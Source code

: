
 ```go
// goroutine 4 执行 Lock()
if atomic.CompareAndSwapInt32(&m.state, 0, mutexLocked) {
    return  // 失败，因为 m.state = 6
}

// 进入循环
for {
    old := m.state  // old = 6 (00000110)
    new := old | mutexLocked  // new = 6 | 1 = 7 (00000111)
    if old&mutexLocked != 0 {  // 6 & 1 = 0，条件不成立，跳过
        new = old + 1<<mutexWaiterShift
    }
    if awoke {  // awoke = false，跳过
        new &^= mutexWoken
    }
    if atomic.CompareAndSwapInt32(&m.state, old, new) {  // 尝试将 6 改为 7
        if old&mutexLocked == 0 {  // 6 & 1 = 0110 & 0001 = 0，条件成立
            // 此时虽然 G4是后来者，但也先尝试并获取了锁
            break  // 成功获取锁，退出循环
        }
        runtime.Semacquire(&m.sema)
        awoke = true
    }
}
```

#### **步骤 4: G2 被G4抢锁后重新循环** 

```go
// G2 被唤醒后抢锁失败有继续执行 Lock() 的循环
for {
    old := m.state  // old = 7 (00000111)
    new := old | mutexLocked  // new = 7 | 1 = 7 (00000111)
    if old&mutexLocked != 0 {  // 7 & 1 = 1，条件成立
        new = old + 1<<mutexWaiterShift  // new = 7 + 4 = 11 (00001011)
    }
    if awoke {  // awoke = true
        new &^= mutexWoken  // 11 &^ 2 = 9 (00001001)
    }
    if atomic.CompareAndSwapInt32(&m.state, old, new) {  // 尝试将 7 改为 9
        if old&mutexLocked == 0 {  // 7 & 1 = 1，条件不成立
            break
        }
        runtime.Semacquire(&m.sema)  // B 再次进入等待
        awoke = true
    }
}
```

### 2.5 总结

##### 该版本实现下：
____
Task directions – Please copy out each line of the data in which the word "条件不成立" occurs.

Exercise result –
    if old&mutexLocked != 0 {  // 6 & 1 = 0，条件不成立，跳过
        if old&mutexLocked == 0 {  // 7 & 1 = 1，条件不成立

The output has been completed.